10 Comments leave one →
  1. Alison permalink
    January 22, 2011 6:08 pm

    Life now is so much more immediate. We still enjoy Stevenson, but then again, they are abridged and as audio-books. I wonder how long it would take to plod through the “porridge prose” to reach the excitement? I often wonder if I need to drop a gear and spend a little time living life at the pace of the 19th Century….

    • dancingbeastie permalink
      January 25, 2011 12:46 pm

      Indeed, looking through the contents of the library, the games room, the gun room and so on here, I am often struck by just how much leisure time the family must have had in the Georgian, Victorian and Edwardian eras.
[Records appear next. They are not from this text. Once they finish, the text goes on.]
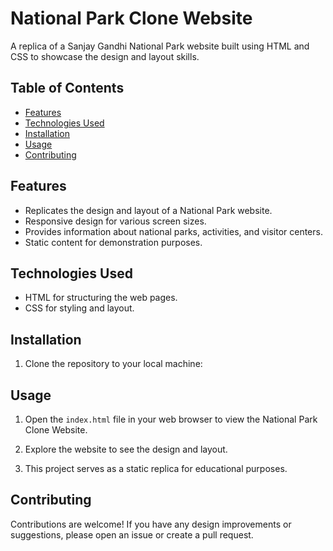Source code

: # National Park Clone Website

A replica of a Sanjay Gandhi National Park website built using HTML and CSS to showcase the design and layout skills.

## Table of Contents

- [Features](#features)
- [Technologies Used](#technologies-used)
- [Installation](#installation)
- [Usage](#usage)
- [Contributing](#contributing)
  
## Features

- Replicates the design and layout of a National Park website.
- Responsive design for various screen sizes.
- Provides information about national parks, activities, and visitor centers.
- Static content for demonstration purposes.

## Technologies Used

- HTML for structuring the web pages.
- CSS for styling and layout.

## Installation

1. Clone the repository to your local machine:

## Usage

1. Open the `index.html` file in your web browser to view the National Park Clone Website.

2. Explore the website to see the design and layout.

3. This project serves as a static replica for educational purposes.

## Contributing

Contributions are welcome! If you have any design improvements or suggestions, please open an issue or create a pull request.
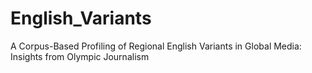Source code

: # English_Variants
A Corpus-Based Profiling of Regional English Variants in Global Media: Insights from Olympic Journalism
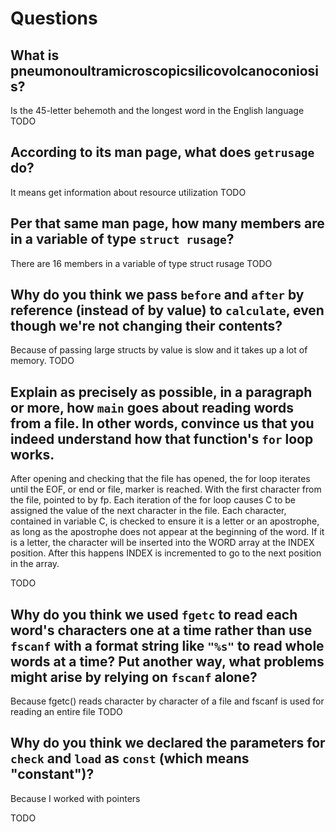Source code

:# Questions

## What is pneumonoultramicroscopicsilicovolcanoconiosis?
Is the 45-letter behemoth and the longest word in the English language
TODO

## According to its man page, what does `getrusage` do?
It means get information about resource utilization
TODO

## Per that same man page, how many members are in a variable of type `struct rusage`?
There are 16 members in a variable of type struct rusage
TODO

## Why do you think we pass `before` and `after` by reference (instead of by value) to `calculate`, even though we're not changing their contents?
Because of passing large structs by value is slow and it takes up a lot of memory.
TODO

## Explain as precisely as possible, in a paragraph or more, how `main` goes about reading words from a file. In other words, convince us that you indeed understand how that function's `for` loop works.
After opening and checking that the file has opened, the for loop iterates until the EOF, or end or file, marker is reached. With the first character from the file, pointed to by fp.
Each iteration of the for loop causes C to be assigned the value of the next character in the file. Each character, contained in variable C, is checked to ensure it is a letter or an apostrophe, as long as the apostrophe does not appear at the beginning of the word.
If it is a letter, the character will be inserted into the WORD array at the INDEX position. After this happens INDEX is incremented to go to the next position in the array.

TODO

## Why do you think we used `fgetc` to read each word's characters one at a time rather than use `fscanf` with a format string like `"%s"` to read whole words at a time? Put another way, what problems might arise by relying on `fscanf` alone?
 Because fgetc() reads character by character of a file and fscanf is used for reading an entire file
TODO

## Why do you think we declared the parameters for `check` and `load` as `const` (which means "constant")?
Because I worked with pointers

TODO

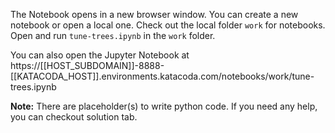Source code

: The Notebook opens in a new browser window. You can create a new notebook or open a local one. Check out the local folder `work` for notebooks. Open and run `tune-trees.ipynb` in the `work` folder.

You can also open the Jupyter Notebook at https://[[HOST_SUBDOMAIN]]-8888-[[KATACODA_HOST]].environments.katacoda.com/notebooks/work/tune-trees.ipynb

**Note:**
There are placeholder(s) to write python code. If you need any help, you can checkout solution tab.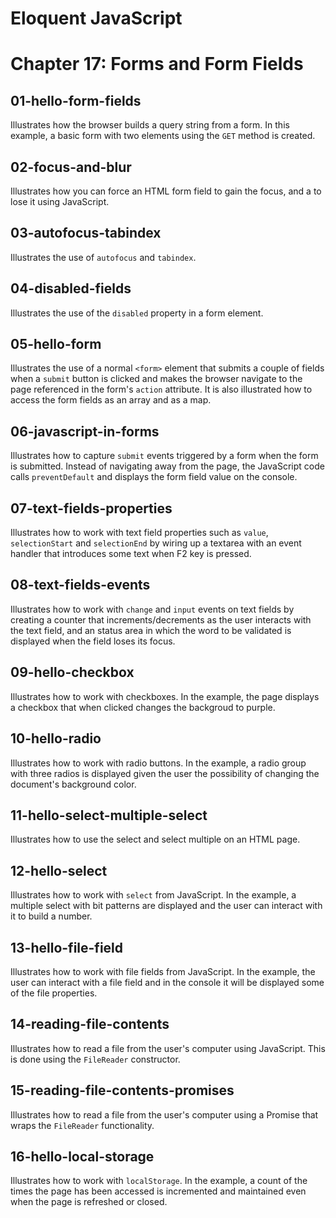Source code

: Eloquent JavaScript
===================

# Chapter 17: Forms and Form Fields

## 01-hello-form-fields
Illustrates how the browser builds a query string from a form. In this example, a basic form with two elements using the `GET` method is created.

## 02-focus-and-blur
Illustrates how you can force an HTML form field to gain the focus, and a to lose it using JavaScript.

## 03-autofocus-tabindex
Illustrates the use of `autofocus` and `tabindex`.

## 04-disabled-fields
Illustrates the use of the `disabled` property in a form element.

## 05-hello-form
Illustrates the use of a normal `<form>` element that submits a couple of fields when a `submit` button is clicked and makes the browser navigate to the page referenced in the form's `action` attribute.
It is also illustrated how to access the form fields as an array and as a map.

## 06-javascript-in-forms
Illustrates how to capture `submit` events triggered by a form when the form is submitted. Instead of navigating away from the page, the JavaScript code calls `preventDefault` and displays the form field value on the console.

## 07-text-fields-properties
Illustrates how to work with text field properties such as `value`, `selectionStart` and `selectionEnd` by wiring up a textarea with an event handler that introduces some text when F2 key is pressed.

## 08-text-fields-events
Illustrates how to work with `change` and `input` events on text fields by creating a counter that increments/decrements as the user interacts with the text field, and an status area in which the word to be validated is displayed when the field loses its focus.

## 09-hello-checkbox
Illustrates how to work with checkboxes. In the example, the page displays a checkbox that when clicked changes the backgroud to purple.

## 10-hello-radio
Illustrates how to work with radio buttons. In the example, a radio group with three radios is displayed given the user the possibility of changing the document's background color.

## 11-hello-select-multiple-select
Illustrates how to use the select and select multiple on an HTML page.

## 12-hello-select
Illustrates how to work with `select` from JavaScript. In the example, a multiple select with bit patterns are displayed and the user can interact with it to build a number.

## 13-hello-file-field
Illustrates how to work with file fields from JavaScript. In the example, the user can interact with a file field and in the console it will be displayed some of the file properties.

## 14-reading-file-contents
Illustrates how to read a file from the user's computer using JavaScript. This is done using the `FileReader` constructor.

## 15-reading-file-contents-promises
Illustrates how to read a file from the user's computer using a Promise that wraps the `FileReader` functionality.

## 16-hello-local-storage
Illustrates how to work with `localStorage`. In the example, a count of the times the page has been accessed is incremented and maintained even when the page is refreshed or closed.

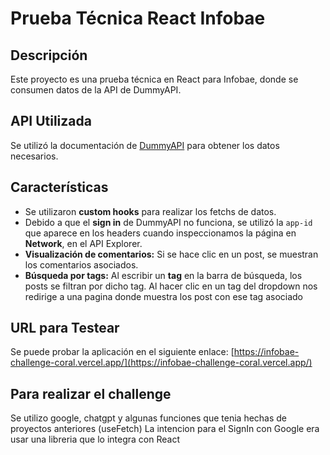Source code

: # Prueba Técnica React Infobae

## Descripción
Este proyecto es una prueba técnica en React para Infobae, donde se consumen datos de la API de DummyAPI.

## API Utilizada
Se utilizó la documentación de [DummyAPI](https://dummyapi.io/docs) para obtener los datos necesarios.

## Características
- Se utilizaron **custom hooks** para realizar los fetchs de datos.
- Debido a que el **sign in** de DummyAPI no funciona, se utilizó la `app-id` que aparece en los headers cuando inspeccionamos la página en **Network**, en el API Explorer.
- **Visualización de comentarios:** Si se hace clic en un post, se muestran los comentarios asociados.
- **Búsqueda por tags:** Al escribir un **tag** en la barra de búsqueda, los posts se filtran por dicho tag. Al hacer clic en un tag del dropdown nos redirige a una pagina donde muestra los post con ese tag asociado

## URL para Testear
Se puede probar la aplicación en el siguiente enlace:
[https://infobae-challenge-coral.vercel.app/](https://infobae-challenge-coral.vercel.app/)


## Para realizar el challenge
Se utilizo google, chatgpt y algunas funciones que tenia hechas de proyectos anteriores (useFetch)
La intencion para el SignIn con Google era usar una libreria que lo integra con React
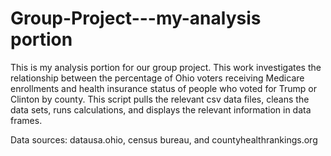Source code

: # Group-Project---my-analysis portion

This is my analysis portion for our group project. This work investigates the relationship between the percentage of Ohio voters receiving Medicare enrollments and health insurance status of people who voted for Trump or Clinton by county. This script pulls the relevant csv data files, cleans the data sets, runs calculations, and displays the relevant information in data frames. 

Data sources: datausa.ohio, census bureau, and countyhealthrankings.org 
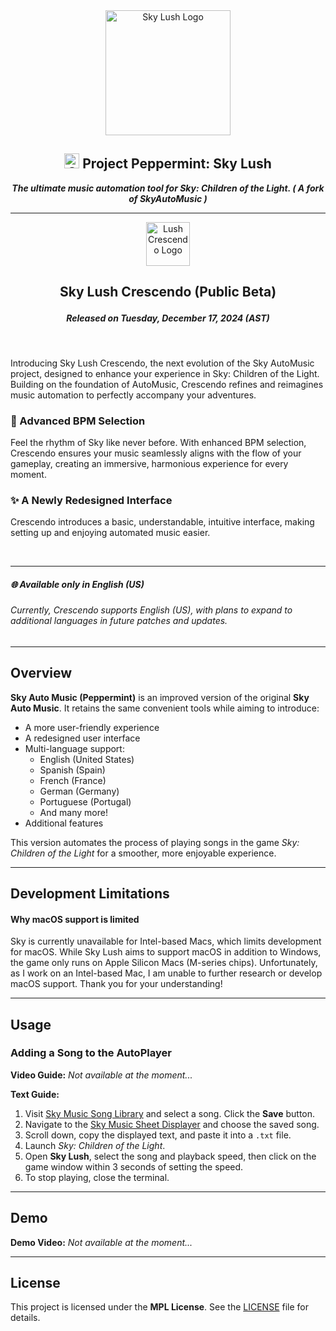 <div align="center">
             <img src="https://i.imgur.com/I8yhV5s.png" alt="Sky Lush Logo" width="200" /><br>
             <h2>
               <img src="https://i.imgur.com/eyrbUP7.png" alt="SkyAutoMusic: Project Peppermint Logo" width="24" /> Project Peppermint: Sky Lush
             </h2>
            <b><i>The ultimate music automation tool for Sky: Children of the Light. ( A fork of SkyAutoMusic )</i></b>
</div>

----------

<div align="center"><img src="https://i.imgur.com/c7DEc56.png" alt="Lush Crescendo Logo" width="70" /></div>

## <p align="center"> Sky Lush Crescendo (Public Beta) <br> <h5 align="center">Released on Tuesday, December 17, 2024 (AST) </h5></p>

<br>

Introducing Sky Lush Crescendo, the next evolution of the Sky AutoMusic project, designed to enhance your experience in Sky: Children of the Light. Building on the foundation of AutoMusic, Crescendo refines and reimagines music automation to perfectly accompany your adventures.

### 🎵 Advanced BPM Selection
Feel the rhythm of Sky like never before. With enhanced BPM selection, Crescendo ensures your music seamlessly aligns with the flow of your gameplay, creating an immersive, harmonious experience for every moment.

### ✨ A Newly Redesigned Interface
Crescendo introduces a basic, understandable, intuitive interface, making setting up and enjoying automated music easier.

<br>

<hr>

##### 🌐 Available only in English (US)
###### Currently, Crescendo supports English (US), with plans to expand to additional languages in future patches and updates.

----------

## Overview

**Sky Auto Music (Peppermint)** is an improved version of the original **Sky Auto Music**. It retains the same convenient tools while aiming to introduce:
- A more user-friendly experience
- A redesigned user interface
- Multi-language support:
  - English (United States)
  - Spanish (Spain)
  - French (France)
  - German (Germany)
  - Portuguese (Portugal)
  - And many more!
- Additional features

This version automates the process of playing songs in the game *Sky: Children of the Light* for a smoother, more enjoyable experience.

---

## Development Limitations

#### Why macOS support is limited

Sky is currently unavailable for Intel-based Macs, which limits development for macOS. While Sky Lush aims to support macOS in addition to Windows, the game only runs on Apple Silicon Macs (M-series chips). Unfortunately, as I work on an Intel-based Mac, I am unable to further research or develop macOS support. Thank you for your understanding!

---

## Usage

### Adding a Song to the AutoPlayer

**Video Guide:** *Not available at the moment...*

**Text Guide:**
1. Visit [Sky Music Song Library](https://sky-music.herokuapp.com/songLibrary.html) and select a song. Click the **Save** button.
2. Navigate to the [Sky Music Sheet Displayer](https://sky-music.herokuapp.com/sheetDisplayer.html) and choose the saved song.
3. Scroll down, copy the displayed text, and paste it into a `.txt` file.
4. Launch *Sky: Children of the Light*.
5. Open **Sky Lush**, select the song and playback speed, then click on the game window within 3 seconds of setting the speed.
6. To stop playing, close the terminal.

---

## Demo

**Demo Video:** *Not available at the moment...*

---

## License

This project is licensed under the **MPL License**. See the [LICENSE](LICENSE) file for details.
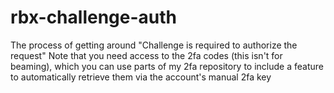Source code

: # rbx-challenge-auth
The process of getting around "Challenge is required to authorize the request"
Note that you need access to the 2fa codes (this isn't for beaming), which you can use parts of my 2fa repository to include a feature to automatically retrieve them via the account's manual 2fa key
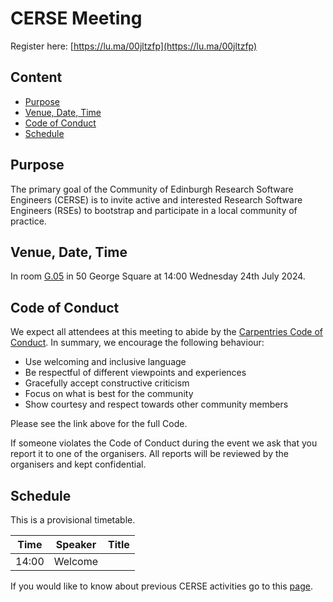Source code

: # CERSE Meeting

Register here: [https://lu.ma/00jltzfp](https://lu.ma/00jltzfp)

## Content
* [Purpose](#purpose)
* [Venue, Date, Time](#venue-date-time)
* [Code of Conduct](#code-of-conduct)
* [Schedule](#schedule)

## Purpose

The primary goal of the Community of Edinburgh Research Software Engineers (CERSE) is to invite active and interested Research Software Engineers (RSEs) to bootstrap and participate in a local community of practice.

## Venue, Date, Time

In room [G.05](https://www.ed.ac.uk/timetabling-examinations/timetabling/room-bookings/bookable-rooms3/room/0227_00_G.05) in 50 George Square at 14:00 Wednesday 24th July 2024.

## Code of Conduct

We expect all attendees at this meeting to abide by the [Carpentries Code of Conduct](https://docs.carpentries.org/topic_folders/policies/code-of-conduct.html). In summary, we encourage the following behaviour:

* Use welcoming and inclusive language
* Be respectful of different viewpoints and experiences
* Gracefully accept constructive criticism
* Focus on what is best for the community
* Show courtesy and respect towards other community members

Please see the link above for the full Code.

If someone violates the Code of Conduct during the event we ask that you report it to one of the organisers. All reports will be reviewed by the organisers and kept confidential.  

## Schedule

This is a provisional timetable.

|Time  | Speaker      | Title |
|------| ------| ------|
|14:00| Welcome |


If you would like to know about previous CERSE activities go to this [page](https://cerse.github.io/).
And without the distractions of computers (Q.E.D.!) and TV and phones and so forth, I think that life must have been more measured. It’s rather appealing – although in imagining the past, we never like to think of ourselves as the poor scullery maid, up in the icy blackness before dawn, lugging coal and lighting fires!

  2. Margaret Lambert permalink
    January 22, 2011 6:41 pm

    I hadn’t noticed before how much some of the nineteenth century book bindings would have duplicated the design of the bookcases themselves. The design of “Freaks on the Fells” could have been incised in the wood of walnut Eastlake style library furnishings.

    • dancingbeastie permalink
      January 25, 2011 12:47 pm

      How interesting. You have sent me in search of the Eastlake style, which I didn’t know about before.

  3. Jessica permalink
    January 23, 2011 1:00 am

    They just don’t write them like they used to! Wonder why?

    • dancingbeastie permalink
      January 25, 2011 12:47 pm

      Possibly because the authors bored themselves to death?! 😀

  4. January 23, 2011 12:17 pm

    ooo the good ol’ days 😉

  5. January 23, 2011 4:34 pm

    I find Victorian children’s book rather intimidating looking and frightening. But love the designs on the covers! Interesting that Margaret noticed the similarity to [Eastlake] furniture – I hadn’t thought of that, but ’tis true!

  6. January 24, 2011 5:36 pm

    These are brilliant! Love, love, love them. One can only wonder what caused the author to think ‘I know, to day I will sit down and write about…’. The mind does indeed boggle, thanks for sharing!

    • dancingbeastie permalink
      January 25, 2011 12:48 pm

      Glad you enjoyed them. There are more which I plan to share on a quiet news day, though possibly not as mad as this lot.